But it is important to note that _delivery in general_ isn't impossible to
make viable, but rather the specific type of delivery that Prime Now and
Instacart are offering...where you order and get it an hour later. There are
plenty of ideas out there that could work quite well, but Amazon and Instacart
have already hooked their customers on a higher service standard that will
never pay off for them, and if they want to change it to make it viable they
are gonna have to piss off a lot of customers.

------
zghst
I’m afraid that most of this audience has an affinity for the noble business
model Instacart has, but our morality does not guide markets. I’m extremely
concerned for what this means for Instacart. They are now in a cloud for four
years. Does anyone really think that within the next four years, Amazon, Uber,
etc will be stagnant?
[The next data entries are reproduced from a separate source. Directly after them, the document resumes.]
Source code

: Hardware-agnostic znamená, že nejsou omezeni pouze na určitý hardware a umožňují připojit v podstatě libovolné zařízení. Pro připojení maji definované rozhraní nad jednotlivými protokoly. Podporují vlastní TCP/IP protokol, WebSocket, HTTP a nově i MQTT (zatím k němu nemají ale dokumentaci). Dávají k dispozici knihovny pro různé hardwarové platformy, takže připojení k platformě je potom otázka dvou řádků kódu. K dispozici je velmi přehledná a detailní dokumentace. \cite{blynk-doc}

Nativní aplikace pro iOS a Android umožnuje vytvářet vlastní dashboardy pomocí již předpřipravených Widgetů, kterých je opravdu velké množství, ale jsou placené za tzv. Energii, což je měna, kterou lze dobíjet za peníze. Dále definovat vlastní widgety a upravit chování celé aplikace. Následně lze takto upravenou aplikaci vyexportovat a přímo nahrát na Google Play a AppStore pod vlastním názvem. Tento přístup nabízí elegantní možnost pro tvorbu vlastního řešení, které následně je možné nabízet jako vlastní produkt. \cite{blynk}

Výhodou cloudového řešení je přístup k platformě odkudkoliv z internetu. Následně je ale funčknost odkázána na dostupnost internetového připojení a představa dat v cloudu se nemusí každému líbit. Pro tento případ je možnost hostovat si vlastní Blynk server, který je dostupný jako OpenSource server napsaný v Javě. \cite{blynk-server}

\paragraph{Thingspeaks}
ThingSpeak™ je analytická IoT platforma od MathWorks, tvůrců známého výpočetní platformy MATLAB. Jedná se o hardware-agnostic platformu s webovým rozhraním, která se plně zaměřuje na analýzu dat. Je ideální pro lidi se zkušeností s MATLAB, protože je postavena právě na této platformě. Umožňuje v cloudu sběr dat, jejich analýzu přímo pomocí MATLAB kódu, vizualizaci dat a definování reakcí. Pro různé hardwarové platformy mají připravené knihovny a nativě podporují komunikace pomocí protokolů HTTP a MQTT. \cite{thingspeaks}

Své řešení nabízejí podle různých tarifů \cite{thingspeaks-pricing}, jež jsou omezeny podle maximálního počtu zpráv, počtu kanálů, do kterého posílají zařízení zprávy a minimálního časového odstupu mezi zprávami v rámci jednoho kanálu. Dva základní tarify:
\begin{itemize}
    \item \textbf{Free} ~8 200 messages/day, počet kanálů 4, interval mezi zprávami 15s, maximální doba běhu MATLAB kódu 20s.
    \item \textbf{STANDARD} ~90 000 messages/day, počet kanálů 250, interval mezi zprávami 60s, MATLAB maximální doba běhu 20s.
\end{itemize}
They already have existing delivery infra in place, is
the price of an Instacart acquisition worth four years of opportunity and
innovation in this space?

------
yueq
WFM invested in InstaCart so AMZN is going to be InstaCart's investor's parent
company.

------
bluebluetimes
Instacart is a good company I hope they win in the long run and help the
grocery companies

------
noloblo
Are there any non- obvious reasons why Amazon acquired whole foods other than
declaring war on the grocery industry or the Pe being at a low

------
idibidiartists
I can't go inside Whole foods after this. Same reason I won't answer an Amazon
recruiter's email. It's disturbing to think of the race to the bottom (in
terms of worker compensation and benefits) that Amazon brings to industries
it's taken over.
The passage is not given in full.